AIM OF THE EXERCISE:
In your copy of the data, omit the pictures and keep all else exactly as given.

Dataset items
■ ■ ■ ■ ■ ■ ■
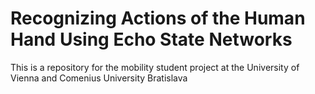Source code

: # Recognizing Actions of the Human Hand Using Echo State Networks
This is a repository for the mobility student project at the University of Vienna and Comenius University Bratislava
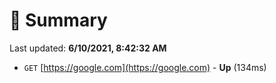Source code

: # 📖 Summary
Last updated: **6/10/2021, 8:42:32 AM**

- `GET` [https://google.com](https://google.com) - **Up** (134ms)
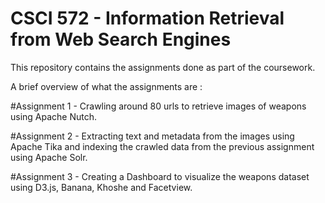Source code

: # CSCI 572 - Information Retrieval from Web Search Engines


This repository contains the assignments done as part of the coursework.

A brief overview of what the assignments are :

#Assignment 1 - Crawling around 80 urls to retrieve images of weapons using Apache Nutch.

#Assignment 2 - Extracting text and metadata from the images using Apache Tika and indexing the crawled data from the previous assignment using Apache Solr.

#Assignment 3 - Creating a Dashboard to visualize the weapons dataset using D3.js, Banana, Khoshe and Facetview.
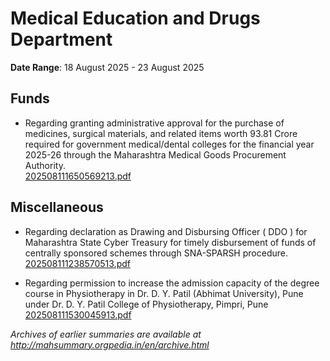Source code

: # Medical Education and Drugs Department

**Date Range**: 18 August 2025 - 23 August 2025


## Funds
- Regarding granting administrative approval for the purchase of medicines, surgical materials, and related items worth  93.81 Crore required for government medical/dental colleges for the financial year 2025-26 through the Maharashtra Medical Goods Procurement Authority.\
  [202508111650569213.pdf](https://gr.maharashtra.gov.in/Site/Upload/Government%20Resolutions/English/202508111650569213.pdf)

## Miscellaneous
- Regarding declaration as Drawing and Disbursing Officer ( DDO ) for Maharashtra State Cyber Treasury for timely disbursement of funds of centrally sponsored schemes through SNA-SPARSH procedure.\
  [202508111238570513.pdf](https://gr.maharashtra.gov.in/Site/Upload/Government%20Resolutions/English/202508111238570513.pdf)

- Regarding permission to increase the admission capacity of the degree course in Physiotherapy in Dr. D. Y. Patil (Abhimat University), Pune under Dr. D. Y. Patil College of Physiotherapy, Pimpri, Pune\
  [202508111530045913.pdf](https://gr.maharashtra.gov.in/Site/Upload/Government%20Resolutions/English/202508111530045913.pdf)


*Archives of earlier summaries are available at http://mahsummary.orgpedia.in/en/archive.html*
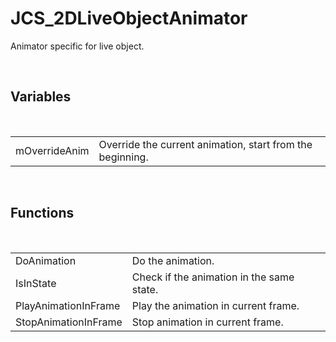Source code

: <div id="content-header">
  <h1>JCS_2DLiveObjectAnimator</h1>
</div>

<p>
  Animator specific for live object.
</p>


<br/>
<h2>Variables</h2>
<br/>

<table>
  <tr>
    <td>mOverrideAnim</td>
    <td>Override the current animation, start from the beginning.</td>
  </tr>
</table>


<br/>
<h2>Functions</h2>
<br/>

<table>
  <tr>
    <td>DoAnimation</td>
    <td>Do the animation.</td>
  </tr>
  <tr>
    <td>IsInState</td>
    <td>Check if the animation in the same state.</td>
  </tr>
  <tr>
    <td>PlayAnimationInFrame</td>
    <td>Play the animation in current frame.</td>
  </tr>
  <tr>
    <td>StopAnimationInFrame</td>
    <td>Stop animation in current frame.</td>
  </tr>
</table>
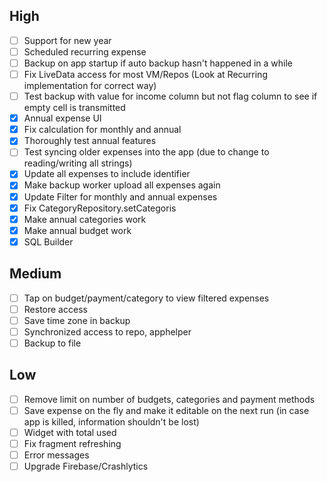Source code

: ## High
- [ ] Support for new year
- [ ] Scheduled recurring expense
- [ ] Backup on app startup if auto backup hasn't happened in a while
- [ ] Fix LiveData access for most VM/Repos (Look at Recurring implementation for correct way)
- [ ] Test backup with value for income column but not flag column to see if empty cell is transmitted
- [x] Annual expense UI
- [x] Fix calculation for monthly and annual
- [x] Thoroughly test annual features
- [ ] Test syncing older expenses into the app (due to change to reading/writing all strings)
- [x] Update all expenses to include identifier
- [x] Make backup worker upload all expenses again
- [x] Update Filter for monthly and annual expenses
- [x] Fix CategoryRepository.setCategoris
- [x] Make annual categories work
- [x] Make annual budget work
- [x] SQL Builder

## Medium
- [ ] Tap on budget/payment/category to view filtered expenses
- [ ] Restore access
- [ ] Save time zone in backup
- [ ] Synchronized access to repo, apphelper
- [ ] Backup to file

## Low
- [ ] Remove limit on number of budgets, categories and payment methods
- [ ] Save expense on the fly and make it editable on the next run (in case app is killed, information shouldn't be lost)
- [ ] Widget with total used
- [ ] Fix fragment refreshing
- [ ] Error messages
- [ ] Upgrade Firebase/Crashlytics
■ ■ ■ ■ ■ ■ ■
RESPONSE TO THE EXERCISE:
Source code

: # Recognizing Actions of the Human Hand Using Echo State Networks
This is a repository for the mobility student project at the University of Vienna and Comenius University Bratislava
Source code

: # 📖 Summary
Last updated: **6/10/2021, 8:42:32 AM**

- `GET` [https://google.com](https://google.com) - **Up** (134ms)
Source code

: # CSCI 572 - Information Retrieval from Web Search Engines


This repository contains the assignments done as part of the coursework.

A brief overview of what the assignments are :

#Assignment 1 - Crawling around 80 urls to retrieve images of weapons using Apache Nutch.

#Assignment 2 - Extracting text and metadata from the images using Apache Tika and indexing the crawled data from the previous assignment using Apache Solr.

#Assignment 3 - Creating a Dashboard to visualize the weapons dataset using D3.js, Banana, Khoshe and Facetview.
Source code

: # Medical Education and Drugs Department

**Date Range**: 18 August 2025 - 23 August 2025


## Funds
- Regarding granting administrative approval for the purchase of medicines, surgical materials, and related items worth  93.81 Crore required for government medical/dental colleges for the financial year 2025-26 through the Maharashtra Medical Goods Procurement Authority.\
  [202508111650569213.pdf](https://gr.maharashtra.gov.in/Site/Upload/Government%20Resolutions/English/202508111650569213.pdf)

## Miscellaneous
- Regarding declaration as Drawing and Disbursing Officer ( DDO ) for Maharashtra State Cyber Treasury for timely disbursement of funds of centrally sponsored schemes through SNA-SPARSH procedure.\
  [202508111238570513.pdf](https://gr.maharashtra.gov.in/Site/Upload/Government%20Resolutions/English/202508111238570513.pdf)

- Regarding permission to increase the admission capacity of the degree course in Physiotherapy in Dr. D. Y. Patil (Abhimat University), Pune under Dr. D. Y. Patil College of Physiotherapy, Pimpri, Pune\
  [202508111530045913.pdf](https://gr.maharashtra.gov.in/Site/Upload/Government%20Resolutions/English/202508111530045913.pdf)


*Archives of earlier summaries are available at http://mahsummary.orgpedia.in/en/archive.html*
Source code

: <div id="content-header">
  <h1>JCS_2DLiveObjectAnimator</h1>
</div>

<p>
  Animator specific for live object.
</p>


<br/>
<h2>Variables</h2>
<br/>

<table>
  <tr>
    <td>mOverrideAnim</td>
    <td>Override the current animation, start from the beginning.</td>
  </tr>
</table>


<br/>
<h2>Functions</h2>
<br/>

<table>
  <tr>
    <td>DoAnimation</td>
    <td>Do the animation.</td>
  </tr>
  <tr>
    <td>IsInState</td>
    <td>Check if the animation in the same state.</td>
  </tr>
  <tr>
    <td>PlayAnimationInFrame</td>
    <td>Play the animation in current frame.</td>
  </tr>
  <tr>
    <td>StopAnimationInFrame</td>
    <td>Stop animation in current frame.</td>
  </tr>
</table>
Source code

: ## High
- [ ] Support for new year
- [ ] Scheduled recurring expense
- [ ] Backup on app startup if auto backup hasn't happened in a while
- [ ] Fix LiveData access for most VM/Repos (Look at Recurring implementation for correct way)
- [ ] Test backup with value for income column but not flag column to see if empty cell is transmitted
- [x] Annual expense UI
- [x] Fix calculation for monthly and annual
- [x] Thoroughly test annual features
- [ ] Test syncing older expenses into the app (due to change to reading/writing all strings)
- [x] Update all expenses to include identifier
- [x] Make backup worker upload all expenses again
- [x] Update Filter for monthly and annual expenses
- [x] Fix CategoryRepository.setCategoris
- [x] Make annual categories work
- [x] Make annual budget work
- [x] SQL Builder

## Medium
- [ ] Tap on budget/payment/category to view filtered expenses
- [ ] Restore access
- [ ] Save time zone in backup
- [ ] Synchronized access to repo, apphelper
- [ ] Backup to file

## Low
- [ ] Remove limit on number of budgets, categories and payment methods
- [ ] Save expense on the fly and make it editable on the next run (in case app is killed, information shouldn't be lost)
- [ ] Widget with total used
- [ ] Fix fragment refreshing
- [ ] Error messages
- [ ] Upgrade Firebase/Crashlytics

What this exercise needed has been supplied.